Facing Windows questions voyeurism

Facing Windows questions voyeurism

Hatice Utkan Özden
Facing Windows questions voyeurism

What does it mean to spy on somebody, someplace, or some incident? How do we react when we know someone is spying on us? All these questions have different answers where some may say that they do not care while others may say that they are not comfortable. However, in any case, whether seeing or being seen, voyeurism arouses all kinds of different feelings.

Curated by Melike Bayık at Koli Art Space in Istanbul’s Kadıköy neighborhood, the exhibition raises a question around voyeurism and tries to rediscover the theme with artworks by Başak Bugay, Ahmet Rüstem Ekici, Tuba Geçgel, Can Küçük, Berkay Tuncay and Eşref Yıldırım. The exhibition titled “Facing Window” looks at the voyeurism theme from gender perception and observes spying, seeing, looking, exposure and interference with one’s body and space.

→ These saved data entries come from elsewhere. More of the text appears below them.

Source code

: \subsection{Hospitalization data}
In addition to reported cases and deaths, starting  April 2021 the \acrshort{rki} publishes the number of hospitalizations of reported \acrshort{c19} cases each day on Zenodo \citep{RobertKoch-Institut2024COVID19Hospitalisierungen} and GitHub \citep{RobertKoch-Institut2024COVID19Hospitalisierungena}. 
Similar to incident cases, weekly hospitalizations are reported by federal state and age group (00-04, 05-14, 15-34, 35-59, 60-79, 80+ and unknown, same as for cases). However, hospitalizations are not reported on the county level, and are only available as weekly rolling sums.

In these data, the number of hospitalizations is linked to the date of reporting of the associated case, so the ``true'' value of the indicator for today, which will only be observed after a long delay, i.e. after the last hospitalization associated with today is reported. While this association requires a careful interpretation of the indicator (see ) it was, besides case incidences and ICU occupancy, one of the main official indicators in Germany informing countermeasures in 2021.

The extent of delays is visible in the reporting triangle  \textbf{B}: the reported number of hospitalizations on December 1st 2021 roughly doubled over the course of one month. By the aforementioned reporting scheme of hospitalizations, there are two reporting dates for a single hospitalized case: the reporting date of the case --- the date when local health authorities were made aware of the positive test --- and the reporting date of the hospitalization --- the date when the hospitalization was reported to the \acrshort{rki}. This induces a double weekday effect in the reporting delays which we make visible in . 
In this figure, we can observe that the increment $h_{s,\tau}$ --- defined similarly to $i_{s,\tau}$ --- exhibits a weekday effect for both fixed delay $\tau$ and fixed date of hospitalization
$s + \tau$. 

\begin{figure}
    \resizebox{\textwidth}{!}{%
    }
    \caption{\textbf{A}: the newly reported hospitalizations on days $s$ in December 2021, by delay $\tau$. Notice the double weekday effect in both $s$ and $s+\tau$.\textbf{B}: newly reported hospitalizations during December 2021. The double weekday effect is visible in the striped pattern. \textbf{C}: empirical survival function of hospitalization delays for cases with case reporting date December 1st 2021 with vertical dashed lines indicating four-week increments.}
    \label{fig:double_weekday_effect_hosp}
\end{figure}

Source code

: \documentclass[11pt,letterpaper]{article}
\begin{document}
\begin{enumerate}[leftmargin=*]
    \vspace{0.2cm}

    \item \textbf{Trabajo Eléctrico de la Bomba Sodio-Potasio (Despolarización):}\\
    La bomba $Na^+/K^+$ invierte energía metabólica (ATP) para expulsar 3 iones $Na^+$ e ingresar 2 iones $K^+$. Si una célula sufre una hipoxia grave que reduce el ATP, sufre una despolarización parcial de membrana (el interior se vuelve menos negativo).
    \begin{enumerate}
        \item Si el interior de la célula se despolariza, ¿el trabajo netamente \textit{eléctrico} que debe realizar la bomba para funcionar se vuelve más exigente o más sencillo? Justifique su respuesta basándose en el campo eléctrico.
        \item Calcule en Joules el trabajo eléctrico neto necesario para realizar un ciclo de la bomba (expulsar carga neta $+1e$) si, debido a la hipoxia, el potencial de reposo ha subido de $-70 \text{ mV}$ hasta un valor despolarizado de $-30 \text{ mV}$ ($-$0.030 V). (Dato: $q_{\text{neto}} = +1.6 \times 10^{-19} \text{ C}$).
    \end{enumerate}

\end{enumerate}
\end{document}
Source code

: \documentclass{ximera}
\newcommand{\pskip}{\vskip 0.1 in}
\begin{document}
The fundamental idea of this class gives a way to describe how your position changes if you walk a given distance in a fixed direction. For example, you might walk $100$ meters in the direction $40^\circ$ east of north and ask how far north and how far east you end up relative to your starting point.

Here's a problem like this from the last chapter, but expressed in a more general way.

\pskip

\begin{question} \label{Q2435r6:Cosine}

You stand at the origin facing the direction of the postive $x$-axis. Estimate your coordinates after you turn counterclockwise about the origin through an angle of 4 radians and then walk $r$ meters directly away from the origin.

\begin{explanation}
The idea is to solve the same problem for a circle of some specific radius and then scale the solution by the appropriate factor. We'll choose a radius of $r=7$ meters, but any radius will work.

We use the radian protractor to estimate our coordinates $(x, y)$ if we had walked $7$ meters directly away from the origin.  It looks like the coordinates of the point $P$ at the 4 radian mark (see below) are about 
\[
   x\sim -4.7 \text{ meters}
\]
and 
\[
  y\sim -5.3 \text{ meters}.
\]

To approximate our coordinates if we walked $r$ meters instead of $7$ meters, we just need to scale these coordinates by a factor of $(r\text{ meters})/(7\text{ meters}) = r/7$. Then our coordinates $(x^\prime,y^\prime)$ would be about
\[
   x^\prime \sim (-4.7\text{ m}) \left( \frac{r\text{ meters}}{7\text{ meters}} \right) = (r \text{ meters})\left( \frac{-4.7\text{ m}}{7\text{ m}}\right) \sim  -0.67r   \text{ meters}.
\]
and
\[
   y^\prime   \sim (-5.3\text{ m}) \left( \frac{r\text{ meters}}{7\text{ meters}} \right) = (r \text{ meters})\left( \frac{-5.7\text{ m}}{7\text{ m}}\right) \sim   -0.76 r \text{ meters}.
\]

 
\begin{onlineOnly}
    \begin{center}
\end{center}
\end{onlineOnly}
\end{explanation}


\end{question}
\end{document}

Different mediums in the exhibition such as video, installation, photography and knitting reveal the layered character of the exhibition.

“This kind of layered structure is also in parallel with the venue, Koli Art Space,” Bayık said, noting that the venue was at the middle of Kadıköy with lots of windows around it and people from the neighborhood looks through the window wondering what was going on inside. “Somehow, this situation turns into a reciprocal spying,” Bayık added.

The curator aims to have transparency on both sides, and this reflects on artworks. All artworks derive from exposing identities and spying. Ekici’s video installation artwork titled “Through the hole” is an animation made with hologram technique. The rhythm in the video allows a viewer to see a room from different aspects. Sometimes the room’s view is full while sometimes it is not, and this seeing and not seeing continues without stopping forever. In some ways, it makes us question our own privacy and if we really feel privacy in a room that only belongs to us.

The name of the exhibition comes from English philosopher and thinker Jeremy Bentham’s theme, panopticon, which derived from a Greek word called “panoptes,” meaning “all-seeing.”

Bentham’s panopticon is an institutional building that allows security persons to keep a watch on prisoners at all times.

However, inmates do not have any idea if they are being watched or not. The situation of the panopticon is also equal with today’s world. No one can tell if they are being traced or not.

Geçgel’s work displayed on the window (and the first seen by the viewer) reveal questions, such as “are we sure we are not being spied by others or are we spying on others?”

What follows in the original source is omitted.